_The task_:
Repeat all of the data precisely.

_Supplied data_:
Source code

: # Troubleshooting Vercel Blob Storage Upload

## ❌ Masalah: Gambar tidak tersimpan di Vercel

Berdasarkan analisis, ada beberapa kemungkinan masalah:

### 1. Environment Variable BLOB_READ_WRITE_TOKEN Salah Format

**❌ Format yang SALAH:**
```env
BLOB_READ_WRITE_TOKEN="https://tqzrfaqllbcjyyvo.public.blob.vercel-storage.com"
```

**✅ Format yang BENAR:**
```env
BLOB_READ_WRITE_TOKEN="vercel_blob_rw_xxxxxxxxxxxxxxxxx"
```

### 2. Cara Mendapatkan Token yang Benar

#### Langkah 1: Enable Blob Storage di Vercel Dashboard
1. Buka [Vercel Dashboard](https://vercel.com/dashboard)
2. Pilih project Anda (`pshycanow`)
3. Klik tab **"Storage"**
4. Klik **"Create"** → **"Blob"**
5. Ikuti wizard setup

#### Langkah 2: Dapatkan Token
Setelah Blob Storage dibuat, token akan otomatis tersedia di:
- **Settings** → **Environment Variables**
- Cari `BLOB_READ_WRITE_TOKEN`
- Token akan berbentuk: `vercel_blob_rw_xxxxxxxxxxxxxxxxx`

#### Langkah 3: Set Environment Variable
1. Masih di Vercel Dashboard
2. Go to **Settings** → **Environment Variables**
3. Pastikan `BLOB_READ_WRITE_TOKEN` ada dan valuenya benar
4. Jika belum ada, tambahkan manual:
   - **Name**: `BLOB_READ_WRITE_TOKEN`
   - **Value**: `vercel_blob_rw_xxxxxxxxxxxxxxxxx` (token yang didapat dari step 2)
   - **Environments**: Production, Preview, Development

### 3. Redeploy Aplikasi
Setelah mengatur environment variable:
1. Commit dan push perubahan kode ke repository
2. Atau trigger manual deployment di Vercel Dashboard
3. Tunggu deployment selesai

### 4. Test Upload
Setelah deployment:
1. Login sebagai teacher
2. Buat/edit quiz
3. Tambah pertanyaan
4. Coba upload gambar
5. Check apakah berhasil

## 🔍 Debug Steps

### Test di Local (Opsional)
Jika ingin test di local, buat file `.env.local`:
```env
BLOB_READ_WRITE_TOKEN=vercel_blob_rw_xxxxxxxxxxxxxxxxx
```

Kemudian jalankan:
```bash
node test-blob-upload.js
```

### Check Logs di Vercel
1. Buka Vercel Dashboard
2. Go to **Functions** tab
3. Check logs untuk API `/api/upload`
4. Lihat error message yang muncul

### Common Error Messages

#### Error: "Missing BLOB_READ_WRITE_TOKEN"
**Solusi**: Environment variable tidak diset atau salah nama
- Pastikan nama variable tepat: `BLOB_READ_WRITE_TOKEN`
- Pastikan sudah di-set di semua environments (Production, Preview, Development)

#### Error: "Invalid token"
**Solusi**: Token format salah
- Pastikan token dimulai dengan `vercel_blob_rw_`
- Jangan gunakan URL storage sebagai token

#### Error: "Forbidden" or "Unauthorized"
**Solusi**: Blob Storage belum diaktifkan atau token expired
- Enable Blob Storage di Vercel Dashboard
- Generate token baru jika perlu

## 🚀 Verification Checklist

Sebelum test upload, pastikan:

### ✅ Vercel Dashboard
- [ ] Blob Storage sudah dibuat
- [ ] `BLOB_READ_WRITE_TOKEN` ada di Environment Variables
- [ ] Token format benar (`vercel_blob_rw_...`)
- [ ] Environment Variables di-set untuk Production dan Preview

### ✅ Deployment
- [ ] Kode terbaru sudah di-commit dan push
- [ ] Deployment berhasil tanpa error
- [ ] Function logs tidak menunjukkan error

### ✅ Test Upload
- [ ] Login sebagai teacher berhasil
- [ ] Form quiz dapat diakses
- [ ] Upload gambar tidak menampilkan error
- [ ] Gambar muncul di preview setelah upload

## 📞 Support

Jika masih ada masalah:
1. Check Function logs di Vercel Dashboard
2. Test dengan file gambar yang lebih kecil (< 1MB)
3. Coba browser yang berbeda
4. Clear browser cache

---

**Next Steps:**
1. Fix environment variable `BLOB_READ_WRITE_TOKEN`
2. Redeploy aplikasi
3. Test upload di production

_Response_:
Source code

: # Troubleshooting Vercel Blob Storage Upload

## ❌ Masalah: Gambar tidak tersimpan di Vercel

Berdasarkan analisis, ada beberapa kemungkinan masalah:

### 1. Environment Variable BLOB_READ_WRITE_TOKEN Salah Format

**❌ Format yang SALAH:**
```env
BLOB_READ_WRITE_TOKEN="https://tqzrfaqllbcjyyvo.public.blob.vercel-storage.com"
```

**✅ Format yang BENAR:**
```env
BLOB_READ_WRITE_TOKEN="vercel_blob_rw_xxxxxxxxxxxxxxxxx"
```

### 2. Cara Mendapatkan Token yang Benar

#### Langkah 1: Enable Blob Storage di Vercel Dashboard
1. Buka [Vercel Dashboard](https://vercel.com/dashboard)
2. Pilih project Anda (`pshycanow`)
3. Klik tab **"Storage"**
4. Klik **"Create"** → **"Blob"**
5. Ikuti wizard setup

#### Langkah 2: Dapatkan Token
Setelah Blob Storage dibuat, token akan otomatis tersedia di:
- **Settings** → **Environment Variables**
- Cari `BLOB_READ_WRITE_TOKEN`
- Token akan berbentuk: `vercel_blob_rw_xxxxxxxxxxxxxxxxx`

#### Langkah 3: Set Environment Variable
1. Masih di Vercel Dashboard
2. Go to **Settings** → **Environment Variables**
3. Pastikan `BLOB_READ_WRITE_TOKEN` ada dan valuenya benar
4. Jika belum ada, tambahkan manual:
   - **Name**: `BLOB_READ_WRITE_TOKEN`
   - **Value**: `vercel_blob_rw_xxxxxxxxxxxxxxxxx` (token yang didapat dari step 2)
   - **Environments**: Production, Preview, Development

### 3. Redeploy Aplikasi
Setelah mengatur environment variable:
1. Commit dan push perubahan kode ke repository
2. Atau trigger manual deployment di Vercel Dashboard
3. Tunggu deployment selesai

### 4. Test Upload
Setelah deployment:
1. Login sebagai teacher
2. Buat/edit quiz
3. Tambah pertanyaan
4. Coba upload gambar
5. Check apakah berhasil

## 🔍 Debug Steps

### Test di Local (Opsional)
Jika ingin test di local, buat file `.env.local`:
```env
BLOB_READ_WRITE_TOKEN=vercel_blob_rw_xxxxxxxxxxxxxxxxx
```

Kemudian jalankan:
```bash
node test-blob-upload.js
```

### Check Logs di Vercel
1. Buka Vercel Dashboard
2. Go to **Functions** tab
3. Check logs untuk API `/api/upload`
4. Lihat error message yang muncul

### Common Error Messages

#### Error: "Missing BLOB_READ_WRITE_TOKEN"
**Solusi**: Environment variable tidak diset atau salah nama
- Pastikan nama variable tepat: `BLOB_READ_WRITE_TOKEN`
- Pastikan sudah di-set di semua environments (Production, Preview, Development)

#### Error: "Invalid token"
**Solusi**: Token format salah
- Pastikan token dimulai dengan `vercel_blob_rw_`
- Jangan gunakan URL storage sebagai token

#### Error: "Forbidden" or "Unauthorized"
**Solusi**: Blob Storage belum diaktifkan atau token expired
- Enable Blob Storage di Vercel Dashboard
- Generate token baru jika perlu

## 🚀 Verification Checklist

Sebelum test upload, pastikan:

### ✅ Vercel Dashboard
- [ ] Blob Storage sudah dibuat
- [ ] `BLOB_READ_WRITE_TOKEN` ada di Environment Variables
- [ ] Token format benar (`vercel_blob_rw_...`)
- [ ] Environment Variables di-set untuk Production dan Preview

### ✅ Deployment
- [ ] Kode terbaru sudah di-commit dan push
- [ ] Deployment berhasil tanpa error
- [ ] Function logs tidak menunjukkan error

### ✅ Test Upload
- [ ] Login sebagai teacher berhasil
- [ ] Form quiz dapat diakses
- [ ] Upload gambar tidak menampilkan error
- [ ] Gambar muncul di preview setelah upload

## 📞 Support

Jika masih ada masalah:
1. Check Function logs di Vercel Dashboard
2. Test dengan file gambar yang lebih kecil (< 1MB)
3. Coba browser yang berbeda
4. Clear browser cache

---

**Next Steps:**
1. Fix environment variable `BLOB_READ_WRITE_TOKEN`
2. Redeploy aplikasi
3. Test upload di production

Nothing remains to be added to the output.